Le lac déjà bien gris et son atmosphère de mer froide et lointaine |
J'ai des coups de cafard en pensant à ma famille disparue et à mes petits chiens également disparus, surtout le pauvre Doggie, mort si jeune et se croyant trahi pat moi qui avais du le laisser dans la cage du vétérinaire... Parfois, lorsque je prie en français, j'ai comme un diaporama dans la tête, je revois les rues de Cavillargues, le chemin de saint Pons-la-Calm, celui de la Condamine, celui du docteur Henri qui montait à la chapelle, le côté de Mas Carrière, et mon petit Doggie qui me suivait, car c'était en me promenant que je disais ces mêmes prières. Je vois aussi des coins de Montélimar ou de Pierrelatte, et le monastère de Solan. Oleg et Olga connaissent un Français orthodoxe qui cherche à s'installer en Russie, il leur a dit que les points orthodoxes étaient en France isolés dans un ensemble incroyant, sinon hostile, et qu'ici, l'orthodoxie était partout dans l'atmosphère. Pour moi, après les années où je m'étais habituée à Solan, j'ai eu un peu de mal à revenir à l'orthodoxie russe, au slavon, et mon livre a aussi joué un rôle, dans la mesure où il m'a profondément perturbée. Je devais le faire, mais il m'a perturbée et comme ramenée en arrière, par rapport au moment où, pendant et après la maladie de ma mère, je m'étais comme dévitalisée et me raccrochais à la prière. Mais il s'est passé quelque chose au cours de l'office en la mémoire de la famille impériale et je suis sortie de cette torpeur spirituelle. Pourquoi? Mystère, ce genre de choses ne se commande pas, et c'est pourquoi je suis persuadée de leur profonde authenticité. Je pense que j'en discernerai plus tard tout le sens.

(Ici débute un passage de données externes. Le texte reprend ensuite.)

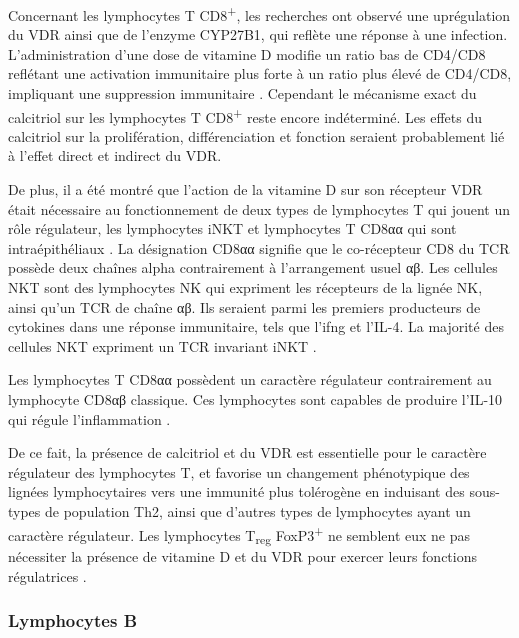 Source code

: \documentclass[
  a4paper,
  DIV=11,
  numbers=noendperiod,
  listof=totoc]{scrreprt}
\begin{document}
Concernant les lymphocytes T CD8\textsuperscript{+}, les recherches ont
observé une uprégulation du VDR ainsi que de l'enzyme CYP27B1, qui
reflète une réponse à une infection. L'administration d'une dose de
vitamine D modifie un ratio bas de CD4/CD8 reflétant une activation
immunitaire plus forte à un ratio plus élevé de CD4/CD8, impliquant une
suppression immunitaire \autocite{Charoenngam.2020}. Cependant le
mécanisme exact du calcitriol sur les lymphocytes T
CD8\textsuperscript{+} reste encore indéterminé. Les effets du
calcitriol sur la prolifération, différenciation et fonction seraient
probablement lié à l'effet direct et indirect du VDR.

De plus, il a été montré que l'action de la vitamine D sur son récepteur
VDR était nécessaire au fonctionnement de deux types de lymphocytes T
qui jouent un rôle régulateur, les lymphocytes \ac{iNKT} et lymphocytes
T CD8αα qui sont intraépithéliaux \autocite{Cheroutre.2008}. La
désignation CD8αα signifie que le co-récepteur CD8 du \ac{TCR} possède
deux chaînes alpha contrairement à l'arrangement usuel αβ. Les cellules
NKT sont des lymphocytes NK qui expriment les récepteurs de la lignée
NK, ainsi qu'un \ac{TCR} de chaîne αβ. Ils seraient parmi les premiers
producteurs de cytokines dans une réponse immunitaire, tels que
l'\ac{ifng} et l'\ac{IL-4}. La majorité des cellules NKT expriment un
TCR invariant \acs{iNKT} \autocite{Cantorna.2010}.

Les lymphocytes T CD8αα possèdent un caractère régulateur contrairement
au lymphocyte CD8αβ classique. Ces lymphocytes sont capables de produire
l'\ac{IL-10} qui régule l'inflammation \autocite{Cantorna.2010}.

De ce fait, la présence de calcitriol et du \ac{VDR} est essentielle
pour le caractère régulateur des lymphocytes T, et favorise un
changement phénotypique des lignées lymphocytaires vers une immunité
plus tolérogène en induisant des sous-types de population Th2, ainsi que
d'autres types de lymphocytes ayant un caractère régulateur. Les
lymphocytes T\textsubscript{reg} FoxP3\textsuperscript{+} ne semblent
eux ne pas nécessiter la présence de vitamine D et du \ac{VDR} pour
exercer leurs fonctions régulatrices \autocite{Cantorna.2010}.

\subsubsection{Lymphocytes B}\label{lymphocytes-b}
\end{document}
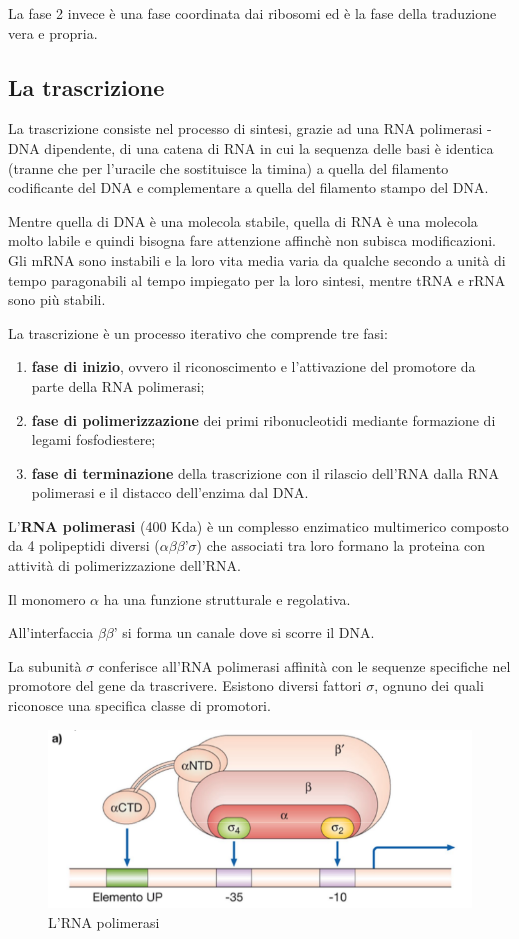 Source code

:\documentclass[11pt]{book}
\begin{document}
La fase 2 invece è una fase coordinata dai ribosomi ed è la fase della traduzione vera e propria.

\subsection{La trascrizione} 
La trascrizione consiste nel processo di sintesi, grazie ad una RNA polimerasi - DNA dipendente, di una catena di RNA in cui la sequenza delle basi è identica (tranne che per l'uracile che sostituisce la timina) a quella del filamento codificante del DNA e complementare a quella del filamento stampo del DNA. 

\vspace{1em}
Mentre quella di DNA è una molecola stabile, quella di RNA è una molecola molto labile e quindi bisogna fare attenzione affinchè non subisca modificazioni.
Gli mRNA sono instabili e la loro vita media varia da qualche secondo a unità di tempo paragonabili al tempo impiegato per la loro sintesi, mentre tRNA e rRNA sono più stabili.

\space{1em}
La trascrizione è un processo iterativo che comprende tre fasi: 
\begin{enumerate}
\item \textbf{fase di inizio}, ovvero il riconoscimento e l'attivazione del promotore da parte della RNA polimerasi;
\item \textbf{fase di polimerizzazione} dei primi ribonucleotidi mediante formazione di legami fosfodiestere;
\item \textbf{fase di terminazione} della trascrizione con il rilascio dell’RNA dalla RNA polimerasi e il distacco dell’enzima dal DNA.
\end{enumerate}
 
L’\textbf{RNA polimerasi} (400 Kda) è un complesso enzimatico multimerico composto da 4 polipeptidi diversi ($\alpha$$\beta$$\beta$’$\sigma$) che associati tra loro formano la proteina con attività di polimerizzazione dell’RNA.

Il monomero $\alpha$ ha una funzione strutturale e regolativa. 

All’interfaccia $\beta$$\beta$’ si forma un canale dove si scorre il DNA.

La subunità $\sigma$ conferisce all’RNA polimerasi affinità con le sequenze specifiche nel promotore del gene da trascrivere. Esistono diversi fattori $\sigma$, ognuno dei quali riconosce una specifica classe di promotori.

\clearpage
\begin{figure}[htp]
\centering
\includegraphics[scale=0.5]{img/RNA polimerasi.png}
\caption{L'RNA polimerasi}
\label{}
\end{figure}
\end{document}

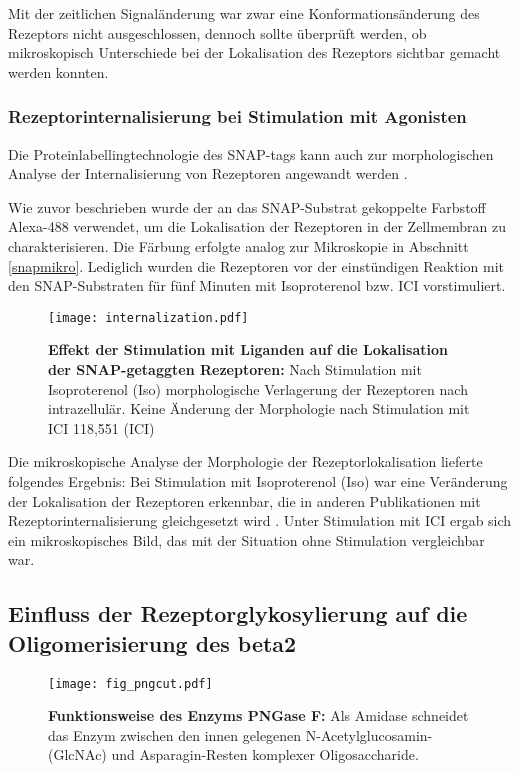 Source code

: Mit der zeitlichen Signaländerung war zwar eine Konformationsänderung des Rezeptors nicht ausgeschlossen, dennoch sollte überprüft werden, ob mikroskopisch Unterschiede bei der Lokalisation des Rezeptors sichtbar gemacht werden konnten.

\subsubsection{Rezeptorinternalisierung bei Stimulation mit Agonisten}
Die Proteinlabellingtechnologie des SNAP-tags kann auch zur morphologischen Analyse der Internalisierung von Rezeptoren angewandt werden \parencite{Koo2012}. 

Wie zuvor beschrieben wurde der an das SNAP-Substrat gekoppelte Farbstoff Alexa-488 verwendet, um die Lokalisation der Rezeptoren in der Zellmembran zu charakterisieren. Die Färbung erfolgte analog zur Mikroskopie in Abschnitt \ref{snapmikro}. Lediglich wurden die Rezeptoren vor der einstündigen Reaktion mit den SNAP-Substraten für fünf Minuten mit Isoproterenol bzw. ICI vorstimuliert.

\begin{figure}[htbp]
	\centering
    \texttt{[image: internalization.pdf]}
    \caption{\textbf{Effekt der Stimulation mit Liganden auf die Lokalisation der SNAP-getaggten Rezeptoren:} Nach Stimulation mit Isoproterenol (Iso) morphologische Verlagerung der Rezeptoren nach intrazellulär. Keine Änderung der Morphologie nach Stimulation mit ICI 118,551 (ICI)} 
    \label{fig:internalization}
\end{figure}

Die mikroskopische Analyse der Morphologie der Rezeptorlokalisation lieferte folgendes Ergebnis: Bei Stimulation mit Isoproterenol (Iso) war eine Veränderung der Lokalisation der Rezeptoren erkennbar, die in anderen Publikationen mit Rezeptorinternalisierung gleichgesetzt wird \parencite{Koo2012}. Unter Stimulation mit ICI ergab sich ein mikroskopisches Bild, das mit der Situation ohne Stimulation vergleichbar war.

\subsection{Einfluss der Rezeptorglykosylierung auf die Oligomerisierung des \gls{beta2}}

\begin{figure}[htbp]
	\centering
    \texttt{[image: fig\_pngcut.pdf]}
    \caption{\textbf{Funktionsweise des Enzyms PNGase F:} Als Amidase schneidet das Enzym zwischen den innen gelegenen N-Acetylglucosamin- (GlcNAc) und Asparagin-Resten komplexer Oligosaccharide.} 
    \label{fig:png_cut}
\end{figure}

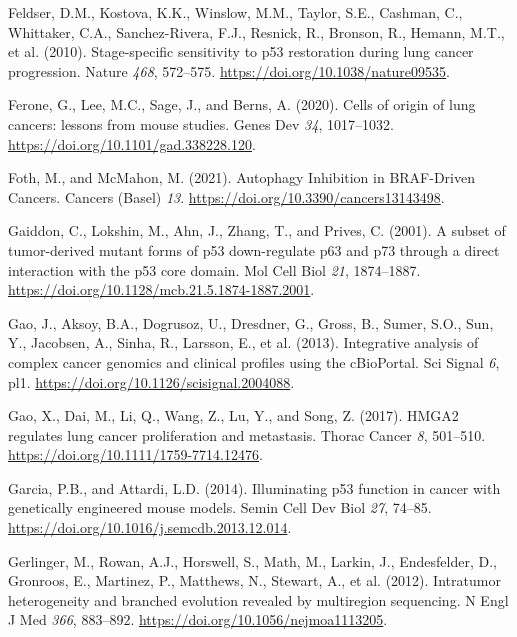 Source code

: \begin{CSLReferences}{0}{0}
\leavevmode{}%
Feldser, D.M., Kostova, K.K., Winslow, M.M., Taylor, S.E., Cashman, C., Whittaker, C.A., Sanchez-Rivera, F.J., Resnick, R., Bronson, R., Hemann, M.T., et al. (2010). Stage-specific sensitivity to p53 restoration during lung cancer progression. Nature \emph{468}, 572--575. \url{https://doi.org/10.1038/nature09535}.

\leavevmode{}%
Ferone, G., Lee, M.C., Sage, J., and Berns, A. (2020). Cells of origin of lung cancers: lessons from mouse studies. Genes Dev \emph{34}, 1017--1032. \url{https://doi.org/10.1101/gad.338228.120}.

\leavevmode{}%
Foth, M., and McMahon, M. (2021). Autophagy Inhibition in BRAF-Driven Cancers. Cancers (Basel) \emph{13}. \url{https://doi.org/10.3390/cancers13143498}.

\leavevmode{}%
Gaiddon, C., Lokshin, M., Ahn, J., Zhang, T., and Prives, C. (2001). A subset of tumor-derived mutant forms of p53 down-regulate p63 and p73 through a direct interaction with the p53 core domain. Mol Cell Biol \emph{21}, 1874--1887. \url{https://doi.org/10.1128/mcb.21.5.1874-1887.2001}.

\leavevmode{}%
Gao, J., Aksoy, B.A., Dogrusoz, U., Dresdner, G., Gross, B., Sumer, S.O., Sun, Y., Jacobsen, A., Sinha, R., Larsson, E., et al. (2013). Integrative analysis of complex cancer genomics and clinical profiles using the cBioPortal. Sci Signal \emph{6}, pl1. \url{https://doi.org/10.1126/scisignal.2004088}.

\leavevmode{}%
Gao, X., Dai, M., Li, Q., Wang, Z., Lu, Y., and Song, Z. (2017). HMGA2 regulates lung cancer proliferation and metastasis. Thorac Cancer \emph{8}, 501--510. \url{https://doi.org/10.1111/1759-7714.12476}.

\leavevmode{}%
Garcia, P.B., and Attardi, L.D. (2014). Illuminating p53 function in cancer with genetically engineered mouse models. Semin Cell Dev Biol \emph{27}, 74--85. \url{https://doi.org/10.1016/j.semcdb.2013.12.014}.

\leavevmode{}%
Gerlinger, M., Rowan, A.J., Horswell, S., Math, M., Larkin, J., Endesfelder, D., Gronroos, E., Martinez, P., Matthews, N., Stewart, A., et al. (2012). Intratumor heterogeneity and branched evolution revealed by multiregion sequencing. N Engl J Med \emph{366}, 883--892. \url{https://doi.org/10.1056/nejmoa1113205}.


\end{CSLReferences}
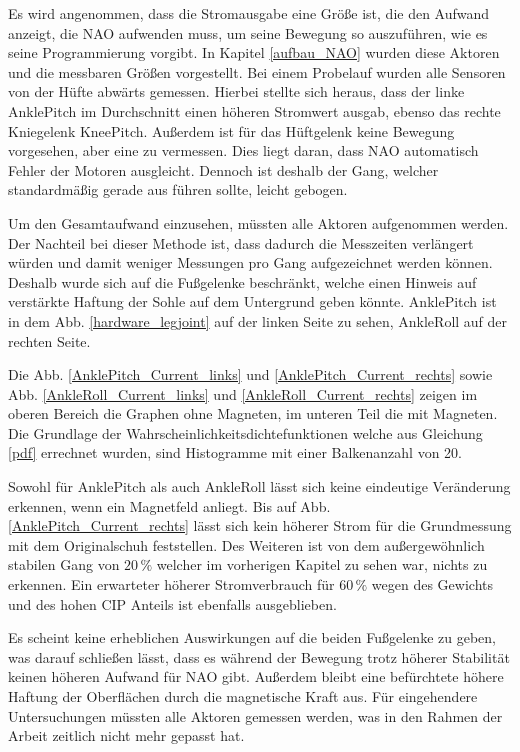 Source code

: Es wird angenommen, dass die Stromausgabe eine Größe ist, die den Aufwand anzeigt, die NAO aufwenden muss, um seine Bewegung so auszuführen, wie es seine Programmierung vorgibt. In Kapitel \ref{aufbau_NAO} wurden diese Aktoren und die messbaren Größen vorgestellt. Bei einem Probelauf wurden alle Sensoren von der Hüfte abwärts gemessen. Hierbei stellte sich heraus, dass der linke AnklePitch im Durchschnitt einen höheren Stromwert ausgab, ebenso das rechte Kniegelenk KneePitch. Außerdem ist für das Hüftgelenk keine Bewegung vorgesehen, aber eine zu vermessen. Dies liegt daran, dass NAO automatisch Fehler der Motoren ausgleicht. Dennoch ist deshalb der Gang, welcher standardmäßig gerade aus führen sollte, leicht gebogen. 

Um den Gesamtaufwand einzusehen, müssten alle Aktoren aufgenommen werden. Der Nachteil bei dieser Methode ist, dass dadurch die Messzeiten verlängert würden und damit weniger Messungen pro Gang aufgezeichnet werden können. Deshalb wurde sich auf die Fußgelenke beschränkt, welche einen Hinweis auf verstärkte Haftung der Sohle auf dem Untergrund geben könnte. AnklePitch ist in dem Abb. \ref{hardware_legjoint} auf der linken Seite zu sehen, AnkleRoll auf der rechten Seite. 

Die Abb. \ref{AnklePitch_Current_links} und \ref{AnklePitch_Current_rechts} sowie Abb. \ref{AnkleRoll_Current_links} und \ref{AnkleRoll_Current_rechts} zeigen im oberen Bereich die Graphen ohne Magneten, im unteren Teil die mit Magneten. Die Grundlage der Wahrscheinlichkeitsdichtefunktionen welche aus Gleichung \eqref{pdf} errechnet wurden, sind Histogramme mit einer Balkenanzahl von 20.

Sowohl für AnklePitch als auch AnkleRoll lässt sich keine eindeutige Veränderung erkennen, wenn ein Magnetfeld anliegt. Bis auf Abb. \ref{AnklePitch_Current_rechts} lässt sich kein höherer Strom für die Grundmessung mit dem Originalschuh feststellen. Des Weiteren ist von dem außergewöhnlich stabilen Gang von $20\,\%$ welcher im vorherigen Kapitel zu sehen war, nichts zu erkennen. Ein erwarteter höherer Stromverbrauch für $60\,\%$ wegen des Gewichts und des hohen CIP Anteils ist ebenfalls ausgeblieben. 

Es scheint keine erheblichen Auswirkungen auf die beiden Fußgelenke zu geben, was darauf schließen lässt, dass es während der Bewegung trotz höherer Stabilität keinen höheren Aufwand für NAO gibt. Außerdem bleibt eine befürchtete höhere Haftung der Oberflächen durch die magnetische Kraft aus. Für eingehendere Untersuchungen müssten alle Aktoren gemessen werden, was in den Rahmen der Arbeit zeitlich nicht mehr gepasst hat. 

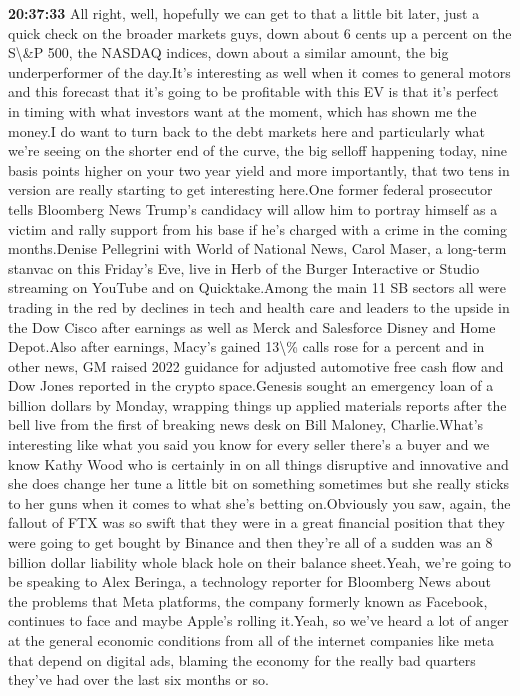 \documentclass{article}%
\begin{document}
\textbf{20:37:33}%
\newline%
All right, well, hopefully we can get to that a little bit later, just a quick check on the broader markets guys, down about 6 cents up a percent on the S\textbackslash{}\&P 500, the NASDAQ indices, down about a similar amount, the big underperformer of the day.It's interesting as well when it comes to general motors and this forecast that it's going to be profitable with this EV is that it's perfect in timing with what investors want at the moment, which has shown me the money.I do want to turn back to the debt markets here and particularly what we're seeing on the shorter end of the curve, the big selloff happening today, nine basis points higher on your two year yield and more importantly, that two tens in version are really starting to get interesting here.One former federal prosecutor tells Bloomberg News Trump's candidacy will allow him to portray himself as a victim and rally support from his base if he's charged with a crime in the coming months.Denise Pellegrini with World of National News, Carol Maser, a long{-}term stanvac on this Friday's Eve, live in Herb of the Burger Interactive or Studio streaming on YouTube and on Quicktake.Among the main 11 SB sectors all were trading in the red by declines in tech and health care and leaders to the upside in the Dow Cisco after earnings as well as Merck and Salesforce Disney and Home Depot.Also after earnings, Macy's gained 13\textbackslash{}\% calls rose for a percent and in other news, GM raised 2022 guidance for adjusted automotive free cash flow and Dow Jones reported in the crypto space.Genesis sought an emergency loan of a billion dollars by Monday, wrapping things up applied materials reports after the bell live from the first of breaking news desk on Bill Maloney, Charlie.What's interesting like what you said you know for every seller there's a buyer and we know Kathy Wood who is certainly in on all things disruptive and innovative and she does change her tune a little bit on something sometimes but she really sticks to her guns when it comes to what she's betting on.Obviously you saw, again, the fallout of FTX was so swift that they were in a great financial position that they were going to get bought by Binance and then they're all of a sudden was an 8 billion dollar liability whole black hole on their balance sheet.Yeah, we're going to be speaking to Alex Beringa, a technology reporter for Bloomberg News about the problems that Meta platforms, the company formerly known as Facebook, continues to face and maybe Apple's rolling it.Yeah, so we've heard a lot of anger at the general economic conditions from all of the internet companies like meta that depend on digital ads, blaming the economy for the really bad quarters they've had over the last six months or so.%
\end{document}
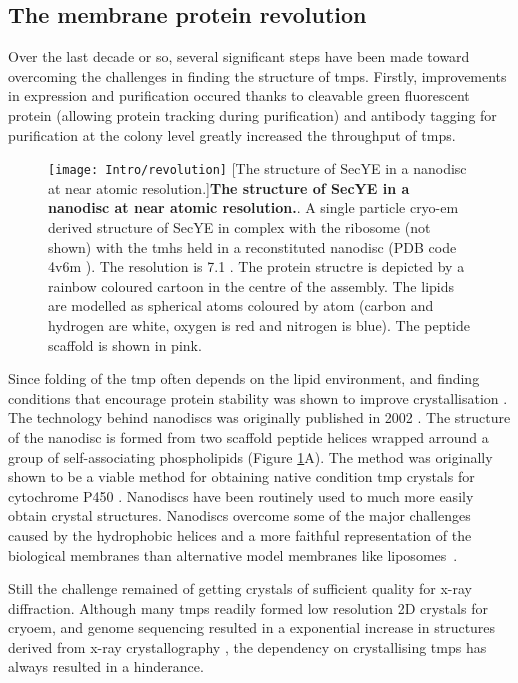 \subsection{The membrane protein revolution}
Over the last decade or so, several significant steps have been made toward overcoming the challenges in finding the structure of \gls{tmp}s.
Firstly, improvements in expression and purification occured thanks to cleavable green fluorescent protein (allowing protein tracking during purification) \cite{Drew2005, Kawate2006} and antibody tagging for purification \cite{Eshagi2005} at the colony level \cite{Cornvik2005} greatly increased the throughput of \gls{tmp}s.

\begin{figure}[ht!]
\centering
\texttt{[image: Intro/revolution]}
		[The structure of SecYE in a nanodisc at near atomic resolution.]{\textbf{The structure of SecYE in a nanodisc at near atomic resolution.}.
		A single particle cryo\--\gls{em} derived structure of SecYE in complex with the ribosome (not shown) with the \gls{tmh}s held in a reconstituted nanodisc (PDB code 4v6m \cite{Frauenfeld2011}).
		The resolution is 7.1 \angstrom.
		The protein structre is depicted by a rainbow coloured cartoon in the centre of the assembly.
		The lipids are modelled as spherical atoms coloured by atom (carbon and hydrogen are white, oxygen is red and nitrogen is blue).
		The peptide scaffold is shown in pink.
		}

\label{fig:revolution}
\end{figure}

Since folding of the \gls{tmp} often depends on the lipid environment, and finding conditions that encourage protein stability was shown to improve crystallisation \cite{Carpenter2007, Rosenbusch2001}.
The technology behind nanodiscs was originally published in 2002 \cite{Bayburt2002}.
The structure of the nanodisc is formed from two scaffold peptide helices wrapped arround a group of self\--associating phospholipids (Figure \ref{fig:revolution}A).
The method was originally shown to be a viable method for obtaining native condition \gls{tmp} crystals for cytochrome P450 \cite{Duan2004}.
Nanodiscs have been routinely used to much more easily obtain crystal structures.
Nanodiscs overcome some of the major challenges caused by the hydrophobic helices and a more faithful representation of the biological membranes than alternative model membranes like liposomes~\cite{Borch2009}.

Still the challenge remained of getting crystals of sufficient quality for x\--ray diffraction.
Although many \gls{tmp}s readily formed low resolution 2D crystals for cryo\gls{em}\cite{Vinothkumar2015, Raunser2009}, and genome sequencing resulted in a exponential increase in structures derived from x\--ray crystallography \cite{Vinothkumar2010}, the dependency on crystallising \gls{tmp}s has always resulted in a hinderance.

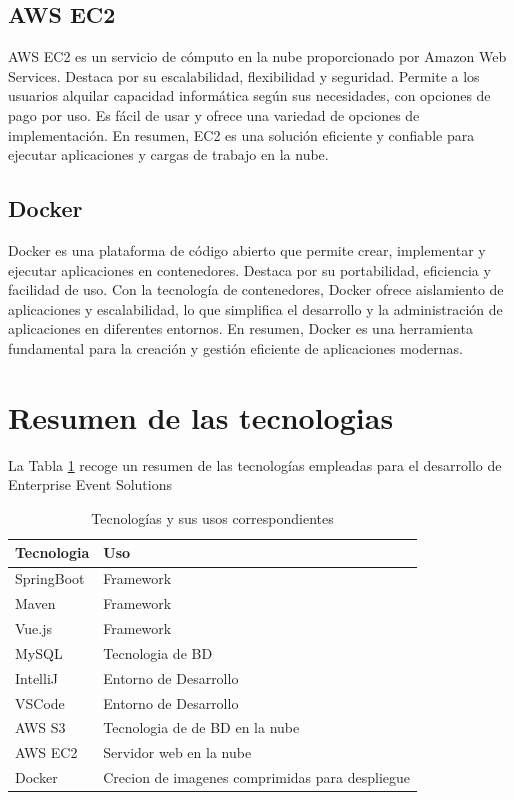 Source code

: \subsection{AWS EC2}
AWS EC2 es un servicio de cómputo en la nube proporcionado por Amazon Web Services. Destaca por su escalabilidad, flexibilidad y seguridad. 
Permite a los usuarios alquilar capacidad informática según sus necesidades, con opciones de pago por uso. Es fácil de usar y ofrece una variedad 
de opciones de implementación. En resumen, EC2 es una solución eficiente y confiable para ejecutar aplicaciones y cargas de trabajo en la nube.

\subsection{Docker}
Docker es una plataforma de código abierto que permite crear, implementar y ejecutar aplicaciones en contenedores. Destaca por su portabilidad, 
eficiencia y facilidad de uso. Con la tecnología de contenedores, Docker ofrece aislamiento de aplicaciones y escalabilidad, lo que simplifica el 
desarrollo y la administración de aplicaciones en diferentes entornos. En resumen, Docker es una herramienta fundamental para la creación y gestión 
eficiente de aplicaciones modernas.

\newpage
\section{Resumen de las tecnologias}
La Tabla \ref{tabla:tecnologias_usos} recoge un resumen de las tecnologías empleadas para el desarrollo de Enterprise Event Solutions
\begin{table}[h]
\begin{tabular}{ p{3cm} l  }

    \hline
    Tecnologia& Uso \\
    \hline
    SpringBoot   & Framework \\
    Maven &   Framework \\
    Vue.js & Framework  \\
    MySQL    & Tecnologia de BD \\
    IntelliJ&   Entorno de Desarrollo  \\
    VSCode& Entorno de Desarrollo \\
    AWS S3& Tecnologia de de BD en la nube  \\
    AWS EC2& Servidor web en la nube  \\
    Docker& Crecion de imagenes comprimidas para despliegue  \\
    \hline
   \end{tabular}
   \caption{Tecnologías y sus usos correspondientes}
   \label{tabla:tecnologias_usos}
\end{table}
\newpage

J'en discutai avec Oleg et Olga, être partie me conduit principalement à rassembler mes forces, à les concentrer, à ne pas me laisser aller et surtout à compter essentiellement sur Dieu et le soutien mystérieux de ces saints Russes que je côtoie ici, et auxquels je m'adresse, ceux de mon livre, ceux de Pereslavl, les nouveaux martyrs... J'aurais pu vieillir tranquillement à Cavillargues, et je vois bien que ce n'est pas au repos que Dieu m'a ici conviée. Parfois, j'en éprouve une grande crainte. Je suis amenée à parler, à m'engager, à triompher de ma négligence et de ma lâcheté. Je suis lâche par désir d'avoir la paix, mais je suis lâche surtout devant les gens que j'aime bien et que je redoute de blesser. Ceux qui m'enrôlent d'office, et à qui je voudrais faire plaisir en leur disant que je pense comme eux. Mais ce n'est pas le cas... Or il faut dire les choses telles qu'elles sont et ne pas suivre un mouvement dont on sait que la direction n'est pas la bonne, et la bonne direction est unique, il n'y en a pas trente-six quelque plus ou moins semblable ou parallèle à l'originale elles puissent nous apparaître.
PS: je réponds à tous ceux qui m'écrivent, n'ayant pas encore un courrier de vedette, et je signale à MARIAM que son mail ne m'est jamais parvenu!